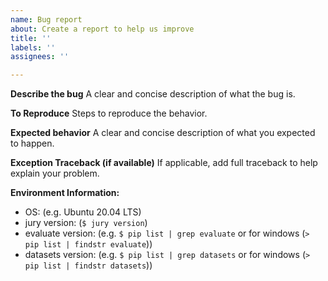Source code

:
 ```yaml
---
name: Bug report
about: Create a report to help us improve
title: ''
labels: ''
assignees: ''

---
```


**Describe the bug**
A clear and concise description of what the bug is.

**To Reproduce**
Steps to reproduce the behavior.

**Expected behavior**
A clear and concise description of what you expected to happen.

**Exception Traceback (if available)**
If applicable, add full traceback to help explain your problem.

**Environment Information:**
 - OS: (e.g. Ubuntu 20.04 LTS)
 - jury version: (`$ jury version`)
 - evaluate version: (e.g. `$ pip list | grep evaluate` or for windows (`> pip list | findstr evaluate`))
 - datasets version: (e.g. `$ pip list | grep datasets` or for windows (`> pip list | findstr datasets`))
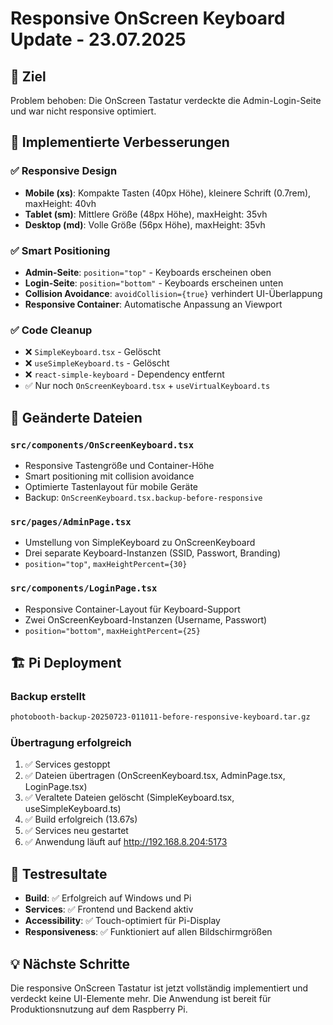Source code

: # Responsive OnScreen Keyboard Update - 23.07.2025

## 🎯 Ziel
Problem behoben: Die OnScreen Tastatur verdeckte die Admin-Login-Seite und war nicht responsive optimiert.

## 🚀 Implementierte Verbesserungen

### ✅ **Responsive Design**
- **Mobile (xs)**: Kompakte Tasten (40px Höhe), kleinere Schrift (0.7rem), maxHeight: 40vh
- **Tablet (sm)**: Mittlere Größe (48px Höhe), maxHeight: 35vh  
- **Desktop (md)**: Volle Größe (56px Höhe), maxHeight: 35vh

### ✅ **Smart Positioning**
- **Admin-Seite**: `position="top"` - Keyboards erscheinen oben
- **Login-Seite**: `position="bottom"` - Keyboards erscheinen unten
- **Collision Avoidance**: `avoidCollision={true}` verhindert UI-Überlappung
- **Responsive Container**: Automatische Anpassung an Viewport

### ✅ **Code Cleanup** 
- ❌ `SimpleKeyboard.tsx` - Gelöscht
- ❌ `useSimpleKeyboard.ts` - Gelöscht
- ❌ `react-simple-keyboard` - Dependency entfernt
- ✅ Nur noch `OnScreenKeyboard.tsx` + `useVirtualKeyboard.ts`

## 📁 Geänderte Dateien

### `src/components/OnScreenKeyboard.tsx`
- Responsive Tastengröße und Container-Höhe
- Smart positioning mit collision avoidance
- Optimierte Tastenlayout für mobile Geräte
- Backup: `OnScreenKeyboard.tsx.backup-before-responsive`

### `src/pages/AdminPage.tsx` 
- Umstellung von SimpleKeyboard zu OnScreenKeyboard
- Drei separate Keyboard-Instanzen (SSID, Passwort, Branding)
- `position="top"`, `maxHeightPercent={30}`

### `src/components/LoginPage.tsx`
- Responsive Container-Layout für Keyboard-Support
- Zwei OnScreenKeyboard-Instanzen (Username, Passwort)
- `position="bottom"`, `maxHeightPercent={25}`

## 🏗️ Pi Deployment

### Backup erstellt
```bash
photobooth-backup-20250723-011011-before-responsive-keyboard.tar.gz
```

### Übertragung erfolgreich
1. ✅ Services gestoppt
2. ✅ Dateien übertragen (OnScreenKeyboard.tsx, AdminPage.tsx, LoginPage.tsx)
3. ✅ Veraltete Dateien gelöscht (SimpleKeyboard.tsx, useSimpleKeyboard.ts)
4. ✅ Build erfolgreich (13.67s)
5. ✅ Services neu gestartet
6. ✅ Anwendung läuft auf http://192.168.8.204:5173

## 🧪 Testresultate

- **Build**: ✅ Erfolgreich auf Windows und Pi
- **Services**: ✅ Frontend und Backend aktiv
- **Accessibility**: ✅ Touch-optimiert für Pi-Display
- **Responsiveness**: ✅ Funktioniert auf allen Bildschirmgrößen

## 💡 Nächste Schritte

Die responsive OnScreen Tastatur ist jetzt vollständig implementiert und verdeckt keine UI-Elemente mehr. Die Anwendung ist bereit für Produktionsnutzung auf dem Raspberry Pi.
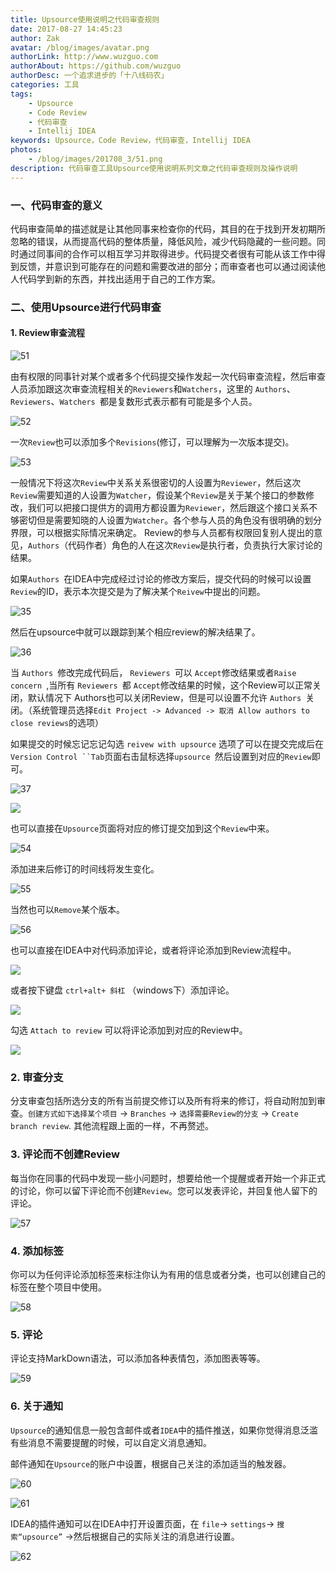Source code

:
```yaml
---
title: Upsource使用说明之代码审查规则
date: 2017-08-27 14:45:23 
author: Zak
avatar: /blog/images/avatar.png
authorLink: http://www.wuzguo.com
authorAbout: https://github.com/wuzguo
authorDesc: 一个追求进步的「十八线码农」
categories: 工具
tags: 
	- Upsource
	- Code Review
	- 代码审查
	- Intellij IDEA
keywords: Upsource，Code Review，代码审查，Intellij IDEA
photos:
	- /blog/images/201708_3/51.png
description: 代码审查工具Upsource使用说明系列文章之代码审查规则及操作说明
---
```



### 一、代码审查的意义
   代码审查简单的描述就是让其他同事来检查你的代码，其目的在于找到开发初期所忽略的错误，从而提高代码的整体质量，降低风险，减少代码隐藏的一些问题。同时通过同事间的合作可以相互学习并取得进步。代码提交者很有可能从该工作中得到反馈，并意识到可能存在的问题和需要改进的部分；而审查者也可以通过阅读他人代码学到新的东西，并找出适用于自己的工作方案。

### 二、使用Upsource进行代码审查
#### 1. Review审查流程

![51](/images/201708_3/51.png)

由有权限的同事针对某个或者多个代码提交操作发起一次代码审查流程，然后审查人员添加跟这次审查流程相关的`Reviewers`和`Watchers`，这里的 `Authors`、`Reviewers`、`Watchers `都是复数形式表示都有可能是多个人员。

![52](/images/201708_3/52.png)

一次`Review`也可以添加多个`Revisions`(修订，可以理解为一次版本提交)。

![53](/images/201708_3/53.png)

一般情况下将这次`Review`中关系关系很密切的人设置为`Reviewer`，然后这次`Review`需要知道的人设置为`Watcher`，假设某个`Review`是关于某个接口的参数修改，我们可以把接口提供方的调用方都设置为`Reviewer`，然后跟这个接口关系不够密切但是需要知晓的人设置为`Watcher`。各个参与人员的角色没有很明确的划分界限，可以根据实际情况来确定。
Review的参与人员都有权限回复别人提出的意见，`Authors`（代码作者）角色的人在这次`Review`是执行者，负责执行大家讨论的结果。

如果`Authors `在IDEA中完成经过讨论的修改方案后，提交代码的时候可以设置`Review`的ID，表示本次提交是为了解决某个`Reivew`中提出的问题。

![35](/images/201708_3/35.png)

然后在upsource中就可以跟踪到某个相应review的解决结果了。

![36](/images/201708_3/36.png)

当 `Authors `修改完成代码后， `Reviewers `可以 `Accept`修改结果或者`Raise concern `,当所有 `Reviewers `都  `Accept`修改结果的时候，这个Review可以正常关闭，默认情况下 Authors也可以关闭Review，但是可以设置不允许 `Authors `关闭。（系统管理员选择` Edit Project -> Advanced -> 取消 Allow authors to close reviews `的选项）

如果提交的时候忘记忘记勾选 `reivew with upsource` 选项了可以在提交完成后在`Version Control ``Tab`页面右击鼠标选择`upsource `然后设置到对应的`Review`即可。

![37](/images/201708_3/37.png)

![](/images/201708_3/38.png)

也可以直接在`Upsource`页面将对应的修订提交加到这个`Review`中来。

![54](/images/201708_3/54.png)

添加进来后修订的时间线将发生变化。

![55](/images/201708_3/55.png)

当然也可以`Remove`某个版本。

![56](/images/201708_3/56.png)

也可以直接在IDEA中对代码添加评论，或者将评论添加到Review流程中。

![](/images/201708_3/66.png)

或者按下键盘 `ctrl+alt+ 斜杠` （windows下）添加评论。

![](/images/201708_3/67.png)

勾选 `Attach to review` 可以将评论添加到对应的Review中。

![](/images/201708_3/68.png)

### 2. 审查分支

分支审查包括所选分支的所有当前提交修订以及所有将来的修订，将自动附加到审查。`创建方式如下选择某个项目` -> `Branches` -> `选择需要Review的分支` -> `Create branch review`. 其他流程跟上面的一样，不再赘述。

### 3. 评论而不创建Review
每当你在同事的代码中发现一些小问题时，想要给他一个提醒或者开始一个非正式的讨论，你可以留下评论而不创建`Review`。您可以发表评论，并回复他人留下的评论。

![57](/images/201708_3/57.png)

### 4. 添加标签
你可以为任何评论添加标签来标注你认为有用的信息或者分类，也可以创建自己的标签在整个项目中使用。

![58](/images/201708_3/58.png)

### 5. 评论
评论支持MarkDown语法，可以添加各种表情包，添加图表等等。

![59](/images/201708_3/17.png)

### 6. 关于通知
`Upsource`的通知信息一般包含邮件或者`IDEA`中的插件推送，如果你觉得消息泛滥有些消息不需要提醒的时候，可以自定义消息通知。

邮件通知在`Upsource`的账户中设置，根据自己关注的添加适当的触发器。

![60](/images/201708_3/60.png)

![61](/images/201708_3/61.png)

IDEA的插件通知可以在IDEA中打开设置页面，在 `file`-> `settings`-> `搜索“upsource”` ->然后根据自己的实际关注的消息进行设置。

![62](/images/201708_3/62.png)
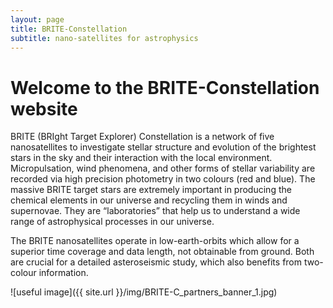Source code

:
```yaml
---
layout: page
title: BRITE-Constellation
subtitle: nano-satellites for astrophysics
---
```


# Welcome to the BRITE-Constellation website

BRITE (BRIght Target Explorer) Constellation is a network of five
nanosatellites to investigate stellar structure and evolution of the
brightest stars in the sky and their interaction with the local
environment. Micropulsation, wind phenomena, and other forms of
stellar variability are recorded via high precision photometry in
two colours (red and blue). The massive BRITE target stars are extremely
important in producing the chemical elements in our universe and
recycling them in winds and supernovae. They are “laboratories” that
help us to understand a wide range of astrophysical processes in our universe.

The BRITE nanosatellites operate in low-earth-orbits which allow for a
superior time coverage and data length, not obtainable from ground.
Both are crucial for a detailed asteroseismic study, which also
benefits from two-colour information.


![useful image]({{ site.url }}/img/BRITE-C_partners_banner_1.jpg)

▸ Work required: Scan the data for lines containing "list" and copy all of them.

▸ Task output:
 - evaluate version: (e.g. `$ pip list | grep evaluate` or for windows (`> pip list | findstr evaluate`))
 - datasets version: (e.g. `$ pip list | grep datasets` or for windows (`> pip list | findstr datasets`))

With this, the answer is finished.